Senelerce her bir türlü çeşidini aldım. Renkli olanından, konçlu olanından, çift yüzlü olanından... Her türlü kıyafetin altına giyilebilme özelliğini sevdim senin Converse. Ama kusura bakma, artık senden vazgeçiyorum. Ayaklarımı üşütüyorsun ve bu sebeple karnım şişiyor ve her adım başı osurmak zorunda kalıyorum senin yüzünden. Ayrıca en son yağmurlu bir günde seni giydiğim zaman bok rengine dönüştün, seni 2 defa çamaşır makinesine atmam ve 3 defa Ariel Professional ile çitilemem bile eski haline gelmeni sağlayamadı. En kötüsü, canım Converse, artık eskisi kadar dayanıklı üretilmiyorsun. Seni alalı bir ay geçmiyor ki topuğundaki kumaş yüzülmesin ve plastik kısımların çatlamasın (topuk sözkonusu olduğunda boydan boya yarılıyor hatta!!).
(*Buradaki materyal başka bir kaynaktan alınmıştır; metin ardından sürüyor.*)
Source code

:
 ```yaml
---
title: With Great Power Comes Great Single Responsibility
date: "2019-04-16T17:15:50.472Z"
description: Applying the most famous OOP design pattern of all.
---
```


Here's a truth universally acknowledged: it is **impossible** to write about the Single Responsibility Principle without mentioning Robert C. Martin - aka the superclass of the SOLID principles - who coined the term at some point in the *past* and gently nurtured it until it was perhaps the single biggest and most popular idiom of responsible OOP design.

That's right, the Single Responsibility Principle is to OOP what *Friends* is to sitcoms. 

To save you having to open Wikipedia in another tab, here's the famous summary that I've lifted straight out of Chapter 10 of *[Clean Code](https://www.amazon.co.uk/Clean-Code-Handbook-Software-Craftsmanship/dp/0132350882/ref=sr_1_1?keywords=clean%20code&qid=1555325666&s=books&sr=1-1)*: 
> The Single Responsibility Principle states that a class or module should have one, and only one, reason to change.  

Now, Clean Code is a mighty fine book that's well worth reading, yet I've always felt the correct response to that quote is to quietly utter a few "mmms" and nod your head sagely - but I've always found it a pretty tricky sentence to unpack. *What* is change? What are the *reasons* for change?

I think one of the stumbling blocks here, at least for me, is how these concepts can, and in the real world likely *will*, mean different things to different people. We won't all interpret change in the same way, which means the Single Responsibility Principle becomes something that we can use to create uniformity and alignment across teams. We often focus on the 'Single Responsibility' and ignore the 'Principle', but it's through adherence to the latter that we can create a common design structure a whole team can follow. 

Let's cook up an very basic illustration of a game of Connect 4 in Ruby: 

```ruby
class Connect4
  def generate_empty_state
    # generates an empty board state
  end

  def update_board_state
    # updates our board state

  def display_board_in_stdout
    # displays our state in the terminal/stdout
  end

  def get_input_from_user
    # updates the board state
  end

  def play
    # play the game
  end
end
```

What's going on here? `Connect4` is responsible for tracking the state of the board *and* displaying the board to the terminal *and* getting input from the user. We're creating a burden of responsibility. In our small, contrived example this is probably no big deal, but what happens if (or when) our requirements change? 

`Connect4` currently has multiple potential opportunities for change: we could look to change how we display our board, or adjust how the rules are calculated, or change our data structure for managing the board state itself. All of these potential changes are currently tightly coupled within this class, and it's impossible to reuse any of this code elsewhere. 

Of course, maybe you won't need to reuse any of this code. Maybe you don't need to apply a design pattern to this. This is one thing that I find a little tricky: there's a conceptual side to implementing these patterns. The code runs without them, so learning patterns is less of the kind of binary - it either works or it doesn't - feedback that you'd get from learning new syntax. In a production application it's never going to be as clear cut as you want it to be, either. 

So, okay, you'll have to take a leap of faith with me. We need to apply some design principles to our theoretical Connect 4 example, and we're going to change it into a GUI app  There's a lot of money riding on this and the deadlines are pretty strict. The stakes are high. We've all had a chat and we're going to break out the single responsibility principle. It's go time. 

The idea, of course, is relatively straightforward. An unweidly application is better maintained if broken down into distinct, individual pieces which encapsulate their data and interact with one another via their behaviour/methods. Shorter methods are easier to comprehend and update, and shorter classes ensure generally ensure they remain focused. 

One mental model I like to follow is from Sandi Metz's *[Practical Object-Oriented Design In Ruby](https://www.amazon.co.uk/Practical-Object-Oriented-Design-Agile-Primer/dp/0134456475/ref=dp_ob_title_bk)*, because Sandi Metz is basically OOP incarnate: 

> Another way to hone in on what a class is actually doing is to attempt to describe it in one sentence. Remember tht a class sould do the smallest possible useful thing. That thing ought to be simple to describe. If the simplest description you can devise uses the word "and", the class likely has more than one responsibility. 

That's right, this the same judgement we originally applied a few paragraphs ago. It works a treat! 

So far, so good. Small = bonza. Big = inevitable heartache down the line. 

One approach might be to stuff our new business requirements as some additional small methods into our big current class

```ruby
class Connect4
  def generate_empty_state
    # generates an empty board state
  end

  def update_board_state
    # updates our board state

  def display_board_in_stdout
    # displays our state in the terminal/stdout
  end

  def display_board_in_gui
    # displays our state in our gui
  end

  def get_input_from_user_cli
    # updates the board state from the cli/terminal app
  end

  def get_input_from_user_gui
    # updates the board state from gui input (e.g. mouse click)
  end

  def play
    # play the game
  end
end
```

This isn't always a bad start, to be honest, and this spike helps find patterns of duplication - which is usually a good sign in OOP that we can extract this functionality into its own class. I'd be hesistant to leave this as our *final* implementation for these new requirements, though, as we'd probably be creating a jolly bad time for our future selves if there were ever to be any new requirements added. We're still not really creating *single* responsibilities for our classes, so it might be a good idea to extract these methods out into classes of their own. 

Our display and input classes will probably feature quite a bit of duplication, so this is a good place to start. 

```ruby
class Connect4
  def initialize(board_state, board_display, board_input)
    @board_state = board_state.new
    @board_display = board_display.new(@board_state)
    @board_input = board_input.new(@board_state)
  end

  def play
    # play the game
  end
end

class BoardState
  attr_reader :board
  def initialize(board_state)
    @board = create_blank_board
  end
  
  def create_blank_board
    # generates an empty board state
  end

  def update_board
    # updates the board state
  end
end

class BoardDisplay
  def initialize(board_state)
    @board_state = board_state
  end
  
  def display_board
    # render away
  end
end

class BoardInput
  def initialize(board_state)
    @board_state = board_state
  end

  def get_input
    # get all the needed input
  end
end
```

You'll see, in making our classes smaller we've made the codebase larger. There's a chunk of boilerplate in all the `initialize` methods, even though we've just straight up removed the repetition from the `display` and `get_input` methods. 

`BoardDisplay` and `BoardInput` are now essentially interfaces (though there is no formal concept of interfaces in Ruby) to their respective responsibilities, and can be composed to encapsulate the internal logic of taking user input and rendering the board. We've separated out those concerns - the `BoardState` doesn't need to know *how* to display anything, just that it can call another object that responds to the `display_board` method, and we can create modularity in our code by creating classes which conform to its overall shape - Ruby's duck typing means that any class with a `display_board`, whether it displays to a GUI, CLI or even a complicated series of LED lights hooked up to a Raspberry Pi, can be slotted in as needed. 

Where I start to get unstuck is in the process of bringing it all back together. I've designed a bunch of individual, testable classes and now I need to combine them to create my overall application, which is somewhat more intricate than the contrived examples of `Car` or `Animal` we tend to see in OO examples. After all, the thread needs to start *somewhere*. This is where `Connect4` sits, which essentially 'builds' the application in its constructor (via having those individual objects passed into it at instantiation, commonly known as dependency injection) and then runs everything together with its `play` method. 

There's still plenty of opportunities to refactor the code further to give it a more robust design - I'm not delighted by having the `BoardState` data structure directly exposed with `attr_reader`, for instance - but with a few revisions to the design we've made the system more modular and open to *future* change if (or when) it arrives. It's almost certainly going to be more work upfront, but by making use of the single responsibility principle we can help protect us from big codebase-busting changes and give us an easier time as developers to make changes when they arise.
İşte bu yüzden senden vazgeçip Columbia'dan ayakkabı almaya karar verdim. Bir ayakkabının güzel gözükme ihtimalinden bile vazgeçtim senin yüzünden, yeter ki artık ayaklarım rahat etsin ve üşümesin! İlişkimizi sonlandırıyorum. Artık kendine gururuyla oynayıp küçük oyunlarına alet edebileceğin başka kızlar araman gerek. Hoşça falan da kalma. İğrendim artık lan senden! Şu yandaki fotoğrafa bak!
Not: Columbia, seni de sevmiyorum. Zira Türkiye'ye getirmekte olduğun kadın ayakkabı numaralarının upper bound'u 40. İnternetten getirtmeye de tırsıyorum: ya ayağıma olmazsa? Senden hoşlanmaya başlamıştım ama ayrı dünyaların insanı olmamamız için bana bir fedakarlık yapıp Türkiye'de istediğim model ayakkabından 41 numara bulmamı sağlamazsan, şansını kaybedeceksin bebeğim.